[Opening PROVIDED RECORDS section]

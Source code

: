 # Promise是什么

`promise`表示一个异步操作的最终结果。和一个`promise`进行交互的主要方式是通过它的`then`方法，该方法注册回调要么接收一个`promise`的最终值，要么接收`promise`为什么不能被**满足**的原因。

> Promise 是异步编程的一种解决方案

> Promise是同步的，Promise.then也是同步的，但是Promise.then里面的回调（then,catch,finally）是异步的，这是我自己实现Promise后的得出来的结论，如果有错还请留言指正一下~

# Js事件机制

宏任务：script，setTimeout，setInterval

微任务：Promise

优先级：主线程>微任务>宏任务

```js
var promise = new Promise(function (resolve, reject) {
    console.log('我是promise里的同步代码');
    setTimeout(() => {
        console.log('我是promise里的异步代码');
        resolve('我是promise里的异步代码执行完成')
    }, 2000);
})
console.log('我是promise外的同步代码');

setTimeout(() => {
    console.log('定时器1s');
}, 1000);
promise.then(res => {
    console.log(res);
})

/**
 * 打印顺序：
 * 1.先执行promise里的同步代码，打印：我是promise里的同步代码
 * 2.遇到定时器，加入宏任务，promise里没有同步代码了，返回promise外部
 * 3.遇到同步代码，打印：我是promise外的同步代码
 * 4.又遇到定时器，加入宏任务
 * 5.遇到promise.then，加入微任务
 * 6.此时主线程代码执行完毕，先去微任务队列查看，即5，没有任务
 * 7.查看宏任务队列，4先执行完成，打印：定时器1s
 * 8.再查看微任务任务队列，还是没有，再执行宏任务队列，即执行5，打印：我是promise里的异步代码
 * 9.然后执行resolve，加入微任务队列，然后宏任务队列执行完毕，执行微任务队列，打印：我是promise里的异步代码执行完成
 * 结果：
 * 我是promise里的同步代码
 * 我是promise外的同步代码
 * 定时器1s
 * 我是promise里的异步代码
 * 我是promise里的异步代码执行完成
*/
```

[Closing PROVIDED RECORDS section]

- TASK REQUIREMENTS
Where a line of the listing holds the string "我是promise里的同步代码", copy that line.

- REPLY
    console.log('我是promise里的同步代码');
 * 1.先执行promise里的同步代码，打印：我是promise里的同步代码
 * 我是promise里的同步代码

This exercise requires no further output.